How to improve documentation to support coding and billing for maximum reimbursement?

The most effective approaches to improve documentation are:

  • Consistent coder pre-bill reviews
  • Ongoing retrospective audits 

These two methods are surefire ways to improve documentation accuracy, ensure medical necessity, and maximize reimbursement.


What are the coding systems used in the reimbursement process?

  • Optum
  • 3M
  • Nuance
  • TruCod
  • Meditech
  • Vizient

What are the three components of reimbursement?

  • Fee-for-Service
  • Bundled Payments
  • Capitation
  • Value/Risk Based Payments


What are the four main methods of reimbursement? 

  • OPPS
  • IPPS
  • DRG
  • APCs


Why is it important for documentation?

Documentation is important because it illustrates the patients clinical-medical needs, the presentation of diseases and conditions, the services ordered-reviewed-analyzed to tie together and to manage the care plan which is designed to get or to keep a patient at a baseline of health or healthier.

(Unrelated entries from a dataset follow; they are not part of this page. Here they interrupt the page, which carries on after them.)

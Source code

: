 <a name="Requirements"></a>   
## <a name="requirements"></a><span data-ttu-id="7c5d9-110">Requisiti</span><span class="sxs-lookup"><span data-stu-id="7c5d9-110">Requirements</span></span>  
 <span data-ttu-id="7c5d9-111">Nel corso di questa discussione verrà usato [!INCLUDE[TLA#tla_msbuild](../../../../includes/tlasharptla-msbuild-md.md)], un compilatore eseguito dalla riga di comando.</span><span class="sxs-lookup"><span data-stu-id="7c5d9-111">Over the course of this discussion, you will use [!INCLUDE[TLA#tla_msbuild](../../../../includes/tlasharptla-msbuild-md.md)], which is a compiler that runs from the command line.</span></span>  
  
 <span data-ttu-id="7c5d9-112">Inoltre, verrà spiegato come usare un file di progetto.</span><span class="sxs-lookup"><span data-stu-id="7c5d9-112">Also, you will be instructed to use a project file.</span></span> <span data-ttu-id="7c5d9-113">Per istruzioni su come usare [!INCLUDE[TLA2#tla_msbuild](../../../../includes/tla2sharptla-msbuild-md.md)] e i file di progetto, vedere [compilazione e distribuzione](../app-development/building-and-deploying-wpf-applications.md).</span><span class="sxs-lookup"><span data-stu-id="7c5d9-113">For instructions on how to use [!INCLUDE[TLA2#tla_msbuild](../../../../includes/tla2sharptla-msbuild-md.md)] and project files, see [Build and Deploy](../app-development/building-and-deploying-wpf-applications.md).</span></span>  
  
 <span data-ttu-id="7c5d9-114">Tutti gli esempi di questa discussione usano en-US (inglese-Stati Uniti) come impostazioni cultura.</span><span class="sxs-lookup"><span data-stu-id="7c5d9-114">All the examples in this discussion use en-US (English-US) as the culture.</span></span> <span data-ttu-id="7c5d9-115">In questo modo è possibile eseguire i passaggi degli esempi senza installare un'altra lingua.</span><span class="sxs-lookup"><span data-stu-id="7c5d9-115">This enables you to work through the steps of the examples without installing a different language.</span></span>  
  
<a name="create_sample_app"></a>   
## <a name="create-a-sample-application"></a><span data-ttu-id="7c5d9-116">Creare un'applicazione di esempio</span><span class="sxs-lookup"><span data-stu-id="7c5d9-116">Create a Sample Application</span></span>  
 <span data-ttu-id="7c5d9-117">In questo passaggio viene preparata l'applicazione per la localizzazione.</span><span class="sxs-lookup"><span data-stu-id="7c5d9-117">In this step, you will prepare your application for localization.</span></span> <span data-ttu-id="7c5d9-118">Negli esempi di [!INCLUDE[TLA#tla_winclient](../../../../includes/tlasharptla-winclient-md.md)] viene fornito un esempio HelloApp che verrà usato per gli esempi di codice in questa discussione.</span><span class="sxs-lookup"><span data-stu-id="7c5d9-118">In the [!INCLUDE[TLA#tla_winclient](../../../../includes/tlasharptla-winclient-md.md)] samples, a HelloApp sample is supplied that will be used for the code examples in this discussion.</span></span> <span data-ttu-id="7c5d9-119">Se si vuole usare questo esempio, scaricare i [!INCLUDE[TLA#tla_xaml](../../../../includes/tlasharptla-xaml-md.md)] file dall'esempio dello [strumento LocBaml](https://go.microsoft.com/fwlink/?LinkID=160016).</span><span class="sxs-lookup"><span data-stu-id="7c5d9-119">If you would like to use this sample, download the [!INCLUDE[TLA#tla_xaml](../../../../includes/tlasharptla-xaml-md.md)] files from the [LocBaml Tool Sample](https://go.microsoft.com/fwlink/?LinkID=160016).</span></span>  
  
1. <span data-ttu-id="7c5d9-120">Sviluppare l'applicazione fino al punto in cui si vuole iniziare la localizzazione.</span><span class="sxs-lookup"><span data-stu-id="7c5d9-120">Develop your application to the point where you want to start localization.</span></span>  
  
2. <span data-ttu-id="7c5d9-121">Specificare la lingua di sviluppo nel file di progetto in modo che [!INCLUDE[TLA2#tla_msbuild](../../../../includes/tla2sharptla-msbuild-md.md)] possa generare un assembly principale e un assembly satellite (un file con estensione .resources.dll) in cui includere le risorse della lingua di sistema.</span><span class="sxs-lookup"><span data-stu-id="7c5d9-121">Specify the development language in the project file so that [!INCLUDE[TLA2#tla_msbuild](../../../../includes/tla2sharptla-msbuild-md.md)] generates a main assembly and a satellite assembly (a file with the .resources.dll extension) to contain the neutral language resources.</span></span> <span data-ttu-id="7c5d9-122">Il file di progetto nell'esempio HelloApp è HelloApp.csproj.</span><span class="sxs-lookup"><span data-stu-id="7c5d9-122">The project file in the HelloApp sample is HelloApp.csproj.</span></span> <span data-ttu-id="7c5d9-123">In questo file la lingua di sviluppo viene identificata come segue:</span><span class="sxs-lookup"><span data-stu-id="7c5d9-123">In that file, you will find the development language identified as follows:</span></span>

Can we provide and bill for both preventive/wellness and illness services during the same visit?

YES, based on the intent of the visit:

  1. Patient is scheduled for both a preventive/wellness visit and a problem visit
  2. Patient is scheduled for a preventive/wellness visit and either the patient reports a complaint (ie; back pain, chest pain, feelings of depression). The provider then separates out the complaints to address the “problems” and applies Medical Decision-Making or Time to evaluating the problem(s) 

When a significant illness/injury is addressed and evaluated during the course of a preventive visit (annual physical, wellness visit) that service when documented appropriately can be coded and billed in addition to the preventive service.